Saturday 7 February 2009

WILD ROVERS

It is one thing to say rash things like "live unwisely", another to do so. Still, my most beloved partner in crime always urges me on to do so, and I thank him for the many hilarious and spirit freeing adventures that this ethic has produced. The latest: a night time Peak District jaunt, that had taken us across snow clad moorland to the Anvil Stones and then, beautifully into a pine forest so deep in silent snow that the silence hurt your ears. And at the end of it, we find ourselves on a track where we had left the range rover, facing the continuation of the track, an unlocked gate and thousands of acres of snow drifted land. It was too much for us to bear without doing the unwise thing of releasing the gate and piling the range rover into its sternest test yet. My mind is so filled with the vivid and hand-sweating tension of that foolhardy trip that I can scarcely spill it out.
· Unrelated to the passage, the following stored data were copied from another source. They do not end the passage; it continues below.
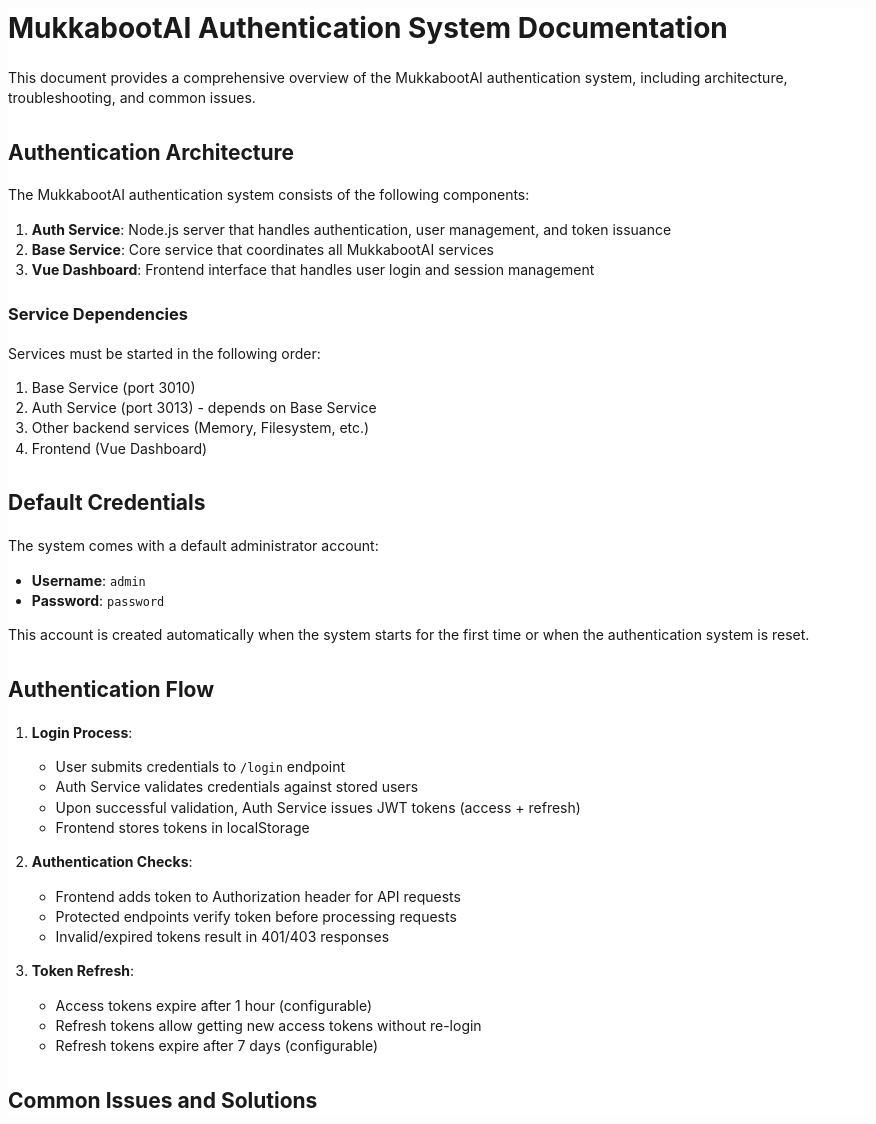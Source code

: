 # MukkabootAI Authentication System Documentation

This document provides a comprehensive overview of the MukkabootAI authentication system, including architecture, troubleshooting, and common issues.

## Authentication Architecture

The MukkabootAI authentication system consists of the following components:

1. **Auth Service**: Node.js server that handles authentication, user management, and token issuance
2. **Base Service**: Core service that coordinates all MukkabootAI services
3. **Vue Dashboard**: Frontend interface that handles user login and session management

### Service Dependencies

Services must be started in the following order:

1. Base Service (port 3010)
2. Auth Service (port 3013) - depends on Base Service
3. Other backend services (Memory, Filesystem, etc.)
4. Frontend (Vue Dashboard)

## Default Credentials

The system comes with a default administrator account:

- **Username**: `admin`
- **Password**: `password`

This account is created automatically when the system starts for the first time or when the authentication system is reset.

## Authentication Flow

1. **Login Process**:
   - User submits credentials to `/login` endpoint
   - Auth Service validates credentials against stored users
   - Upon successful validation, Auth Service issues JWT tokens (access + refresh)
   - Frontend stores tokens in localStorage

2. **Authentication Checks**:
   - Frontend adds token to Authorization header for API requests
   - Protected endpoints verify token before processing requests
   - Invalid/expired tokens result in 401/403 responses

3. **Token Refresh**:
   - Access tokens expire after 1 hour (configurable)
   - Refresh tokens allow getting new access tokens without re-login
   - Refresh tokens expire after 7 days (configurable)

## Common Issues and Solutions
As ever, every new disaster was met with nothing but laughter. Again, how privileged I feel to have a friend who embraces abandon so readily and frees the maniac in me. To say we got stuck doesn't cover it. The range rover was bucking like a wild animal trying to free itself from enveloping snow drifts, whilst Ged and I rehearsed phone calls to the AA, helpless with giggling. No AA van in the country could have gone where we went. Indeed, even we thought "we can't go there...", then did. That we, and the vehicle emerged unscathed is a miracle born of the fine engineers who conceived and realised it, little knowing that two idiots who are both old enough to know better would test it by living once again, so unwisely.